Artwork sells at Sotheby's far beyond its estimate.

Robert De Niro, Jr. and Sr.
Photo Courtesy de Niro

A work by Robert De Niro, Sr., set a record in the first appearance at auction of the mid-century painter since the HBO documentary on his life premiered earlier this month.

Son Robert De Niro Jr., narrates the short film, which makes a compelling case that his father was a gifted and influential member of the New York School who was marginalized, even doomed, by personal problems and whipsawed shifts in taste.

The senior De Niro’s 30-inch-high untitled, signed work from 1971 soared to four times its pre-sale estimate at Sotheby’s “Contemporary Curated” sale but still brought only a quite modest $31,250. 

It’s only the second time in over a decade that the New York artist’s work has appeared at one of the top two auction houses. For years they traditionally traded at the top regional players (Doyle New York, Leslie Hindman, Skinner Auctions, Rago) for about $5,000 to $11,000.

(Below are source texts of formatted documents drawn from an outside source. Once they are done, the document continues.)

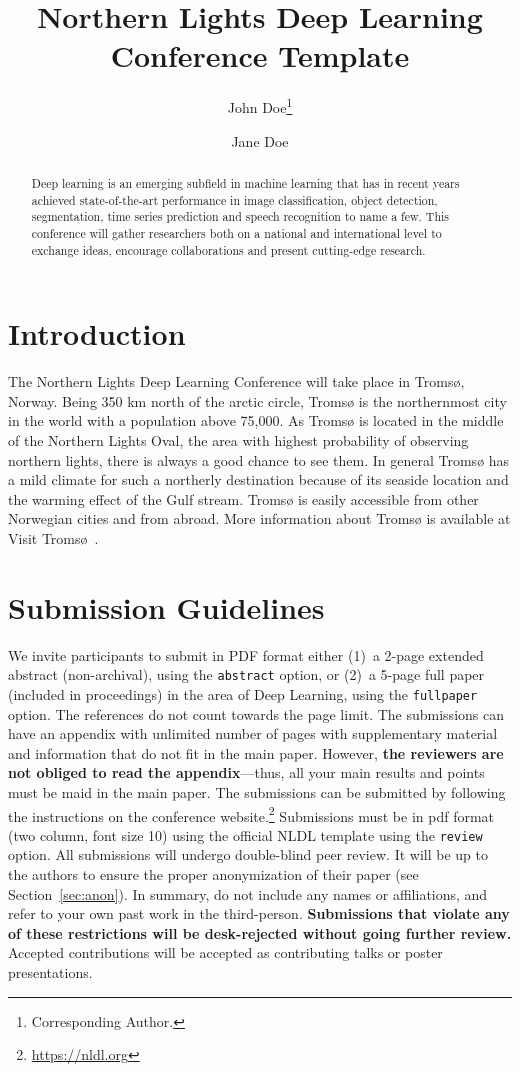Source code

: \documentclass[fullpaper]{nldl}
\title{Northern Lights Deep Learning Conference Template}
\author[1]{John Doe\thanks{Corresponding Author.}}
\author[1,2]{Jane Doe}
\affil[1]{Affiliation 1}
\affil[2]{Affiliation 2}
\affil[ ]{\texttt{\{john.doe, jane.doe\}@affiliation.com}}
\begin{document}
\maketitle

\begin{abstract}
Deep learning is an emerging subfield in machine learning that has in recent years achieved state-of-the-art performance in image classification, object detection, segmentation, time series prediction and speech recognition to name a few.
This conference will gather researchers both on a national and international level to exchange ideas, encourage collaborations and present cutting-edge research.
\end{abstract}

\section{Introduction}
The Northern Lights Deep Learning Conference will take place in Troms{\o}, Norway.
Being 350 km north of the arctic circle, Troms{\o} is the northernmost city in the world with a population above 75,000.
As Troms{\o} is located in the middle of the Northern Lights Oval, the area with highest probability of observing northern lights, there is always a good chance to see them.
In general Troms{\o} has a mild climate for such a northerly destination because of its seaside location and the warming effect of the Gulf stream.
Troms{\o} is easily accessible from other Norwegian cities and from abroad.
More information about Troms{\o} is available at Visit Troms{\o}~\cite{tromso}.

\section{Submission Guidelines}
We invite participants to submit in PDF format either (1)~a 2-page extended abstract (non-archival), using the \verb|abstract| option, or (2)~a 5-page full paper (included in proceedings) in the area of Deep Learning, using the \verb|fullpaper| option.
The references do not count towards the page limit.
The submissions can have an appendix with unlimited number of pages with supplementary material and information that do not fit in the main paper.
However, \textbf{the reviewers are not obliged to read the appendix}---thus, all your main results and points must be maid in the main paper.
The submissions can be submitted by following the instructions on the conference website.\footnote{\url{https://nldl.org}}
Submissions must be in pdf format (two column, font size 10) using the official NLDL template using the \verb|review| option.
All submissions will undergo double-blind peer review.
It will be up to the authors to ensure the proper anonymization of their paper (see Section~\ref{sec:anon}).
In summary, do not include any names or affiliations, and refer to your own past work in the third-person.
\textbf{Submissions that violate any of these restrictions will be desk-rejected without going further review.}
Accepted contributions will be accepted as contributing talks or poster presentations.
\end{document}
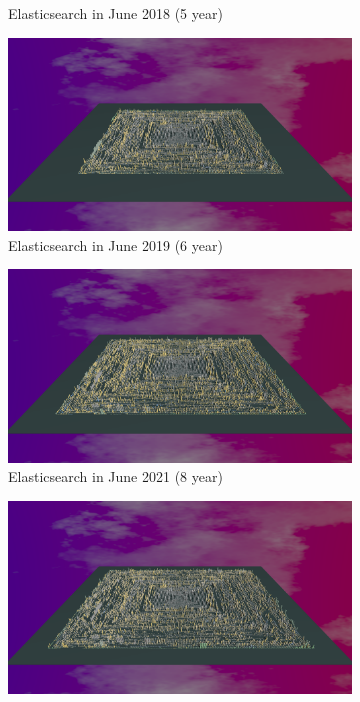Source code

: \begin{figure}[ht]
\begin{subfigure}{0.48\textwidth}
        \caption{Elasticsearch in June 2018 (5 year)} 
        \label{fig:Elastic_V5_S3}
    \end{subfigure}\hspace*{\fill}
    \begin{subfigure}{0.48\textwidth}
        \includegraphics[width=\linewidth]{Elasticsearch/Animation006.png}
        \caption{Elasticsearch in June 2019  (6 year)} 
        \label{fig:Elastic_V5_S4}
    \end{subfigure}
    \medskip
    \begin{subfigure}{0.48\textwidth}
        \includegraphics[width=\linewidth]{Elasticsearch/Animation008.png}
        \caption{Elasticsearch in June 2021 (8 year)} 
        \label{fig:Elastic_V5_S5}
    \end{subfigure}\hspace*{\fill}
    \begin{subfigure}{0.48\textwidth}
        \includegraphics[width=\linewidth]{Elasticsearch/Animation009.png}

\end{subfigure}
\end{figure}
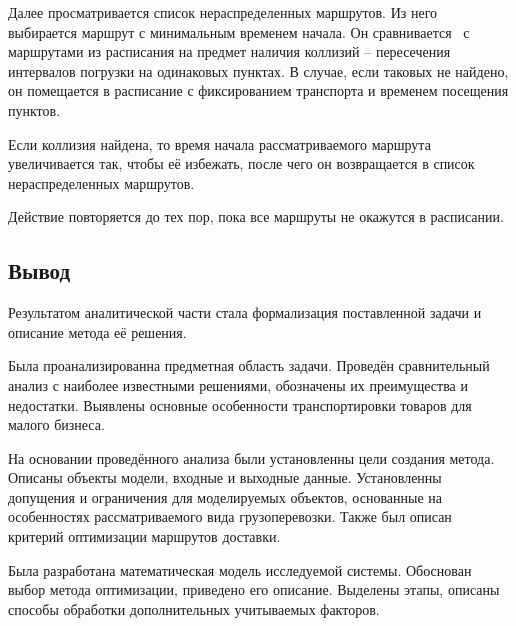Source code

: Далее просматривается список нераспределенных маршрутов. Из него \, выбирается маршрут с минимальным временем начала. Он сравнивается \, с \, маршрутами из расписания на предмет наличия коллизий -- пересечения интервалов погрузки на одинаковых пунктах. В случае, если таковых не найдено, он помещается в расписание с фиксированием транспорта и временем посещения пунктов. 

Если коллизия найдена, то время начала рассматриваемого маршрута увеличивается так, чтобы её избежать, после чего он возвращается в список нераспределенных маршрутов. 

Действие повторяется до тех пор, пока все маршруты не окажутся в расписании.

\subsection*{Вывод}
Результатом аналитической части стала формализация поставленной задачи и описание метода её решения.

Была проанализированна предметная область задачи. Проведён сравнительный анализ с наиболее известными решениями, обозначены их преимущества и недостатки. Выявлены основные особенности транспортировки товаров для малого бизнеса.

На основании проведённого анализа были установленны цели создания метода. Описаны объекты модели, входные и выходные данные. Установленны допущения и ограничения для моделируемых объектов, основанные на особенностях рассматриваемого вида грузоперевозки. Также был описан критерий оптимизации маршрутов доставки.

Была разработана математическая модель исследуемой системы. Обоснован выбор метода оптимизации, приведено его описание. Выделены этапы, описаны способы обработки дополнительных учитываемых факторов.

\pagebreak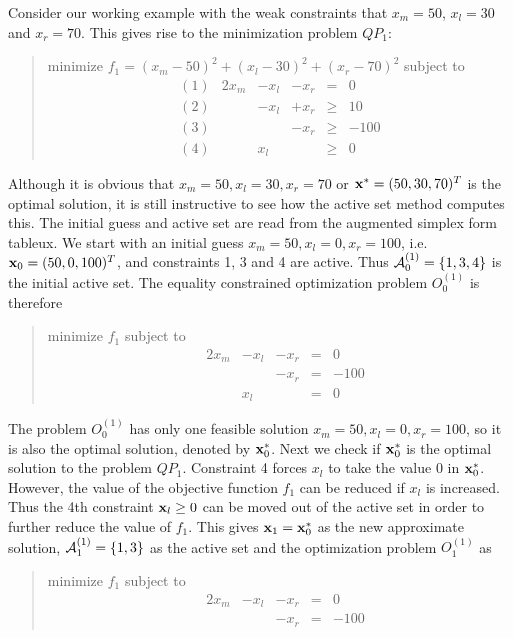 \documentclass{article}
\begin{document}
%
%

Consider our working example with the weak constraints that
$x_m=50$, $x_l=30$ and $x_r=70$\@. This gives rise to the
minimization problem $QP_1:$
\begin{quote}
minimize $f_1 = (x_m - 50)^2 + (x_l - 30)^2 
+ (x_r - 70)^2 $ subject to
$$
\begin{array}{rrrrcl}
(1)  & 2 x_m & -x_l & -x_r & = & 0 \\
(2)      &       & -x_l & +x_r & \geq & 10 \\
(3)      &       &      & -x_r & \geq & -100 \\
(4)      &       & x_l  &      & \geq & 0 
\end{array}
$$
\end{quote}
Although it is obvious that $x_m = 50, x_l = 30, x_r = 70 $
or $ {\bf x}^\ast = (50,30,70)^T$ is the optimal solution, it is still
instructive to see how the active set method computes this. 
The initial guess and active set are read from the augmented simplex form
tableux. We start with
an initial guess $x_m = 50, x_l = 0, x_r = 100$,
i.e.\ ${\bf x}_0=(50,0,100)^T$,
and constraints 1, 3 and 4 are active. Thus 
${\cal A}^{(1)}_0 = \{ 1,3,4 \}$ is the initial active set. The equality
constrained optimization problem $O^{(1)}_0$ is therefore
\begin{quote}
minimize $f_1$ subject to
$$
\begin{array}{rrrrrr}
          & 2x_m & -x_l & -x_r & = & 0 \\
	  &      &      & -x_r & = & -100 \\
	  &      & x_l  &      & = & 0
\end{array}
$$
\end{quote}
The problem $O^{(1)}_0$ has only one feasible solution $x_m = 50, x_l = 0,
x_r = 100$, so it is also the optimal solution, denoted by ${\bf x}^\ast_0$\@.
Next we check if ${\bf x}^\ast_0$ is the optimal solution to the problem
$QP_1$\@. Constraint 4 forces $x_l$ to take the value 0
in ${\bf x}^\ast_0$\@. However, the value of the
objective function $f_1$ can be reduced if $x_l$ 
is increased. 
Thus the 4th constraint ${\bf x}_l \geq 0 $ can be moved out of the active
set in order to further reduce the value of $f_1$\@. This gives
${\bf x}_1 = {\bf x}^\ast_0$ as the new approximate
solution, ${\cal A}^{(1)}_1 = \{1,3\}$ as the active set and the optimization
problem $O^{(1)}_1$ as 
\begin{quote}
minimize $f_1$ subject to
$$\begin{array}{rrrrrr} 
          & 2x_m & -x_l & -x_r & = & 0 \\
	  &      &      & -x_r & = & -100
\end{array}
$$
\end{quote}
\end{document}
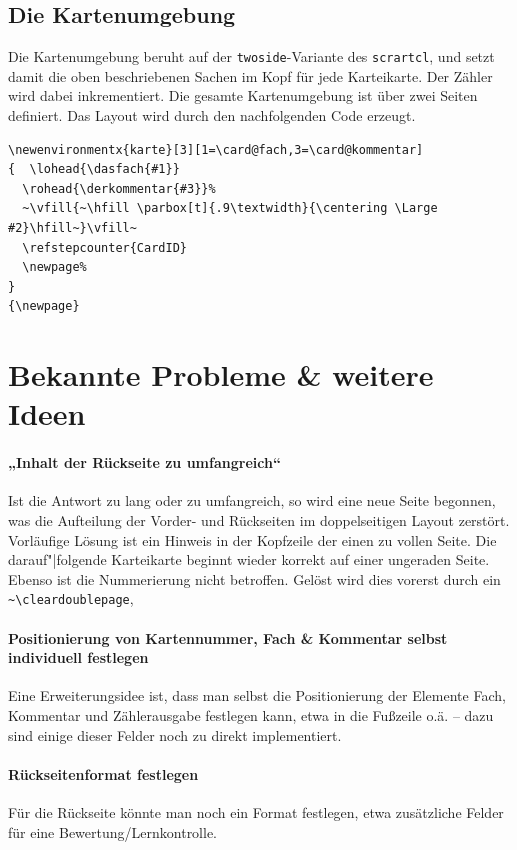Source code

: \documentclass[a4paper,DIV=calc]{scrartcl}
\begin{document}
\subsection{Die Kartenumgebung}
Die Kartenumgebung beruht auf der \lstinline!twoside!-Variante des \lstinline!scrartcl!, und setzt damit die oben beschriebenen Sachen im Kopf für jede Karteikarte. Der Zähler wird dabei inkrementiert. Die gesamte Kartenumgebung ist über zwei Seiten definiert. Das Layout wird durch den nachfolgenden Code erzeugt.
\begin{lstlisting}[title=Die Kartenumgebung,float=h]
\newenvironmentx{karte}[3][1=\card@fach,3=\card@kommentar]
{  \lohead{\dasfach{#1}}
  \rohead{\derkommentar{#3}}%
  ~\vfill{~\hfill \parbox[t]{.9\textwidth}{\centering \Large #2}\hfill~}\vfill~
  \refstepcounter{CardID}
  \newpage%
}
{\newpage}
\end{lstlisting}
%
%
%
\section{Bekannte Probleme \& weitere Ideen}
\paragraph{„Inhalt der Rückseite zu umfangreich“} %
Ist die Antwort zu lang oder zu umfangreich, so wird eine neue Seite begonnen, was die Aufteilung der Vorder- und Rückseiten im doppelseitigen Layout zerstört. Vorläufige Lösung ist ein Hinweis in der Kopfzeile der einen zu vollen Seite. Die darauf"|folgende Karteikarte beginnt wieder korrekt auf einer ungeraden Seite. Ebenso ist die Nummerierung nicht betroffen. Gelöst wird dies vorerst durch ein \lstinline!~\cleardoublepage!, 

\paragraph{Positionierung von Kartennummer, Fach \& Kommentar selbst individuell festlegen}
Eine Erweiterungsidee ist, dass man selbst die Positionierung der Elemente Fach, Kommentar und Zählerausgabe festlegen kann, etwa in die Fußzeile o.ä. -- dazu sind einige dieser Felder noch zu direkt implementiert.

\paragraph{Rückseitenformat festlegen} 
Für die Rückseite könnte man noch ein Format festlegen, etwa zusätzliche Felder für eine Bewertung/Lernkontrolle.
\end{document}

Robert De Niro, Sr., Untitled, (1971) Courtesy Sotheby's

Robert De Niro Sr., Untitled (1971)
Photo: Courtesy Sotheby’s.

Shown early in his career—at age 23—at Peggy Guggenheim’s historic Art of This Century Gallery, De Niro is lauded in the documentary by such art world players as Robert Storr, dean of the Yale Art School and formerly a top curator of The Museum of Modern Art. De Niro studied with Josef Albers and German-born painter Hans Hofmann. Critic Clement Greenberg, early on, praised De Niro‘s “originality and force” as a painter. The artist, we learn in the documentary, went on to cover the floor of his studio in Paris in later, less successful, years with those early raves. The film’s speakers argue that the senior De Niro’s depression, cancer, and discomfort with his own homosexuality took a toll on both his artistic development and his fame. He was also suspended somewhat between two movements: He gained fame and acclaim as something of a European modernist but was deemed too figurative when Ab-Ex ascended and too painterly when Pop Art took over.

His estate was perhaps further disadvantaged to be represented by Salander O’Reilly Gallery, which De Niro chose before his death in 1993 but which declared bankruptcy in 2007 amid lawsuits and charges of fraud and theft.

DC Moore Gallery has a show of the artist’s works up through July 31, with prices of works from throughout the artist’s career priced in the five and low six figures. Ironically, in the documentary, De Niro Sr. notes in a letter how jealous he was that Willem de Kooning made $15,000 a year from his work.